Under current rules, money not spent by government agencies before the end of the fiscal year goes back to the Treasury Department.

Defense Secretary Jim Mattis has railed against Congress’ reliance on stopgap measures, or continuing resolutions, to fund the government, saying in June congressional testimony that funding instability has “blocked new programs, prevented service growth, stalled industry initiative and placed troops at greater risk.”

To soften the impact, lawmakers have since approached Pentagon leaders with the idea of stretching 2018 funds and more recently requested a DoD outline of what it would like extra authority to do. The lawmakers were awaiting a reply, as of Wednesday.
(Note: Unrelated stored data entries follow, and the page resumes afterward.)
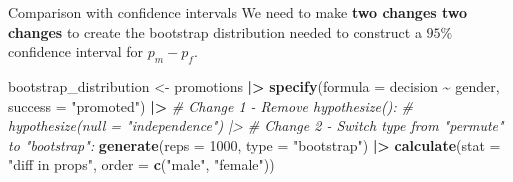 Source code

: \documentclass[
  ignorenonframetext,
]{beamer}
\newenvironment{Shaded}{\begin{snugshade}}{\end{snugshade}}
\newcommand{\AttributeTok}[1]{\textcolor[rgb]{0.13,0.29,0.53}{#1}}
\newcommand{\CommentTok}[1]{\textcolor[rgb]{0.56,0.35,0.01}{\textit{#1}}}
\newcommand{\DecValTok}[1]{\textcolor[rgb]{0.00,0.00,0.81}{#1}}
\newcommand{\FunctionTok}[1]{\textcolor[rgb]{0.13,0.29,0.53}{\textbf{#1}}}
\newcommand{\NormalTok}[1]{#1}
\newcommand{\OtherTok}[1]{\textcolor[rgb]{0.56,0.35,0.01}{#1}}
\newcommand{\SpecialCharTok}[1]{\textcolor[rgb]{0.81,0.36,0.00}{\textbf{#1}}}
\newcommand{\StringTok}[1]{\textcolor[rgb]{0.31,0.60,0.02}{#1}}
\begin{document}
\begin{frame}[fragile]{Comparison with confidence intervals}
\protect\hypertarget{comparison-with-confidence-intervals-1}{}
We need to make \textbf{two changes two changes} to create the bootstrap
distribution needed to construct a \(95\%\) confidence interval for
\(p_m-p_f\).

\begin{Shaded}
\begin{Highlighting}[]
\NormalTok{bootstrap\_distribution }\OtherTok{\textless{}{-}}\NormalTok{ promotions }\SpecialCharTok{|\textgreater{}} 
  \FunctionTok{specify}\NormalTok{(}\AttributeTok{formula =}\NormalTok{ decision }\SpecialCharTok{\textasciitilde{}}\NormalTok{ gender, }
          \AttributeTok{success =} \StringTok{"promoted"}\NormalTok{) }\SpecialCharTok{|\textgreater{}} 
  \CommentTok{\# Change 1 {-} Remove hypothesize():}
  \CommentTok{\# hypothesize(null = "independence") |\textgreater{} }
  \CommentTok{\# Change 2 {-} Switch type from "permute" to "bootstrap":}
  \FunctionTok{generate}\NormalTok{(}\AttributeTok{reps =} \DecValTok{1000}\NormalTok{, }\AttributeTok{type =} \StringTok{"bootstrap"}\NormalTok{) }\SpecialCharTok{|\textgreater{}} 
  \FunctionTok{calculate}\NormalTok{(}\AttributeTok{stat =} \StringTok{"diff in props"}\NormalTok{, }
            \AttributeTok{order =} \FunctionTok{c}\NormalTok{(}\StringTok{"male"}\NormalTok{, }\StringTok{"female"}\NormalTok{))}
\end{Highlighting}
\end{Shaded}
\end{frame}
\end{document}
Granger wants the DoD to make the case for flexibility in other categories, but she anticipates the authority ultimately will be narrow, with increased oversight.

Still, the Senate’s No. 2 Democrat and ranking member on the Senate Appropriations Defense Subcommittee, Sen. Dick Durbin, expressed skepticism Wednesday.

“If there is a good case to be made for some flexibility around the margins to better support the women and men of the armed forces and their families, that’s a reasonable discussion to have,” said Durbin, of Illinois.

But Durbin pushed back on another proposal of Granger’s — a $28.6 billion fund for the Pentagon that could be used at Mattis’ discretion to give the military the ability to rebuild forces as “slush funds, a proposal that will not fly.” Durbin also pointed to a Defense Logistics Agency audit that found $800 million in spending that could not be justified.

“I’m willing to hear Secretary Mattis out on any proposals he has for the spending increases, but I will want to know how we appropriators make sure that every dollar will be well-accounted for,” Durbin said.

According to Granger, the priority for funding flexibility is with operations and maintenance funding, which must be obligated within one year. O&M also covers military readiness, the center of pro-defense lawmakers’ successful argument for the added funding.

It’s an open question, what the legislative vehicle will be, though it’s likely be the omnibus or a standalone bill. Either way, Granger wants to vet the idea with colleagues of both parties and act quickly.

Both House Armed Services Committee Chairman Mac Thornberry, R-Texas, and the Senate Armed Services Committee’s No. 2 Republican, Sen. Jim Inhofe, R-Okla., have publicly signaled support, as have military leaders.

Stretching funds from one year to the next is not unprecedented, but appropriators are typically reluctant to do so. Bob Hale, a DoD comptroller under President Barack Obama, said he pressed, to no avail, for 5 percent carryover authority to avoid inefficient, year-end spending sprees that plague the department.

“They paint the conference room or buy new furniture because they think if they don’t spend it, they wont get it the following year,” said Hale, now a senior adviser to Booz Allen Hamilton. “If you gave them 5 to 10 percent carryover, they might wait and decide to spend that on training.”

The Heritage Foundation, an influential conservative think tank, has come out in favor of limited carryover authority of up to 5 percent for the DoD’s operating budget.

“The time crunch created by continuing resolutions and the use-it-or-lose-it system can force the DoD into suboptimal decision-making, like focusing on what it can buy ‘right now’ instead of making the acquisitions the military actually needs,” Fred Bartels, of the Heritage Foundation, said Wednesday. “Congress should try giving DoD substantial carryover authority and focus its oversight on what the department actually does with that increased discretion.”

For her part, Granger is banking that Capitol Hill’s general goodwill toward defense will carry the day.

“It needs to be explained, but I think it will have support because the defense bill had so much support,” Granger said of her forthcoming proposal. “If we go back around and say, ‘[For] all this support we gave them, some of that would be lost if don’t do this,’ I think people will be very supportive.”